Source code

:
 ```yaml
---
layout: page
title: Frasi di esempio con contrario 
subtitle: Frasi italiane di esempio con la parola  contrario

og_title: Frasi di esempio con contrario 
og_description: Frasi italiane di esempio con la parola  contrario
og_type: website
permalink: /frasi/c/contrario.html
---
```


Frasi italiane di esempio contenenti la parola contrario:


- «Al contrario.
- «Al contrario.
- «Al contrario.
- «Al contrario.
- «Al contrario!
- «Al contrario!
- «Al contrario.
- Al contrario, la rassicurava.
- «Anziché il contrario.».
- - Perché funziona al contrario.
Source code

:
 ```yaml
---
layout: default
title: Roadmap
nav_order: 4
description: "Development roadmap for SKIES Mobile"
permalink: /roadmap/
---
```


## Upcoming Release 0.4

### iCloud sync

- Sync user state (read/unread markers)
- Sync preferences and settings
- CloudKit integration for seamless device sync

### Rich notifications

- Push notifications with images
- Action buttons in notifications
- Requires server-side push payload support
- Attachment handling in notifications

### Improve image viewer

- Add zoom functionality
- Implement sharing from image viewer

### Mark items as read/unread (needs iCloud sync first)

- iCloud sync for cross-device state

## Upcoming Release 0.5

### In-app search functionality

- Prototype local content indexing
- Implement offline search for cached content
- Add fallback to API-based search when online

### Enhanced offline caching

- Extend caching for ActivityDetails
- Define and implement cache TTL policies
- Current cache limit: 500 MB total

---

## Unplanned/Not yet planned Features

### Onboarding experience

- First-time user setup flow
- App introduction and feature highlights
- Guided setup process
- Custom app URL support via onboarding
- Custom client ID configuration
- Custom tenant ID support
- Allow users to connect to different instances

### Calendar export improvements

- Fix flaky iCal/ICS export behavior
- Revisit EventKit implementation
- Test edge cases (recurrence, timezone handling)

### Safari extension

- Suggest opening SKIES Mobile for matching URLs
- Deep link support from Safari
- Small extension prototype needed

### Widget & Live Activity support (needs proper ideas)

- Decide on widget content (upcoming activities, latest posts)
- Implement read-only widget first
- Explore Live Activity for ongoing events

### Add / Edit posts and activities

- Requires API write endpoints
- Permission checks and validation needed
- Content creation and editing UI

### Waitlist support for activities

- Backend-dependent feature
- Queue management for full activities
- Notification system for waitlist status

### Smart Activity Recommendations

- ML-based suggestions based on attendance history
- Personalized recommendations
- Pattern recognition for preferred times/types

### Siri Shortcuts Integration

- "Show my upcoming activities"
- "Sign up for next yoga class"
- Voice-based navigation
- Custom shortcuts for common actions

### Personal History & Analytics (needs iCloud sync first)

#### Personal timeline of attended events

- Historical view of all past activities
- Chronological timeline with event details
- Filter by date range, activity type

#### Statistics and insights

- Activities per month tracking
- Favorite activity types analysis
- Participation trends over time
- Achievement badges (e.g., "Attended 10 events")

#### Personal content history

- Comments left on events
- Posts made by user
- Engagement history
···
## [What you have to do]
Make a verbatim copy of each record.

## [Written answer]
Source code

:
 ```yaml
---
layout: page
title: Frasi di esempio con contrario 
subtitle: Frasi italiane di esempio con la parola  contrario

og_title: Frasi di esempio con contrario 
og_description: Frasi italiane di esempio con la parola  contrario
og_type: website
permalink: /frasi/c/contrario.html
---
```


Frasi italiane di esempio contenenti la parola contrario:


- «Al contrario.
- «Al contrario.
- «Al contrario.
- «Al contrario.
- «Al contrario!
- «Al contrario!
- «Al contrario.
- Al contrario, la rassicurava.
- «Anziché il contrario.».
- - Perché funziona al contrario.
Source code

:
 ```yaml
---
layout: default
title: Roadmap
nav_order: 4
description: "Development roadmap for SKIES Mobile"
permalink: /roadmap/
---
```


## Upcoming Release 0.4

### iCloud sync

- Sync user state (read/unread markers)
- Sync preferences and settings
- CloudKit integration for seamless device sync

### Rich notifications

- Push notifications with images
- Action buttons in notifications
- Requires server-side push payload support
- Attachment handling in notifications

### Improve image viewer

- Add zoom functionality
- Implement sharing from image viewer

### Mark items as read/unread (needs iCloud sync first)

- iCloud sync for cross-device state

## Upcoming Release 0.5

### In-app search functionality

- Prototype local content indexing
- Implement offline search for cached content
- Add fallback to API-based search when online

### Enhanced offline caching

- Extend caching for ActivityDetails
- Define and implement cache TTL policies
- Current cache limit: 500 MB total

---

## Unplanned/Not yet planned Features

### Onboarding experience

- First-time user setup flow
- App introduction and feature highlights
- Guided setup process
- Custom app URL support via onboarding
- Custom client ID configuration
- Custom tenant ID support
- Allow users to connect to different instances

### Calendar export improvements

- Fix flaky iCal/ICS export behavior
- Revisit EventKit implementation
- Test edge cases (recurrence, timezone handling)

### Safari extension

- Suggest opening SKIES Mobile for matching URLs
- Deep link support from Safari
- Small extension prototype needed

### Widget & Live Activity support (needs proper ideas)

- Decide on widget content (upcoming activities, latest posts)
- Implement read-only widget first
- Explore Live Activity for ongoing events

### Add / Edit posts and activities

- Requires API write endpoints
- Permission checks and validation needed
- Content creation and editing UI

### Waitlist support for activities

- Backend-dependent feature
- Queue management for full activities
- Notification system for waitlist status

### Smart Activity Recommendations

- ML-based suggestions based on attendance history
- Personalized recommendations
- Pattern recognition for preferred times/types

### Siri Shortcuts Integration

- "Show my upcoming activities"
- "Sign up for next yoga class"
- Voice-based navigation
- Custom shortcuts for common actions

### Personal History & Analytics (needs iCloud sync first)

#### Personal timeline of attended events

- Historical view of all past activities
- Chronological timeline with event details
- Filter by date range, activity type

#### Statistics and insights

- Activities per month tracking
- Favorite activity types analysis
- Participation trends over time
- Achievement badges (e.g., "Attended 10 events")

#### Personal content history

- Comments left on events
- Posts made by user
- Engagement history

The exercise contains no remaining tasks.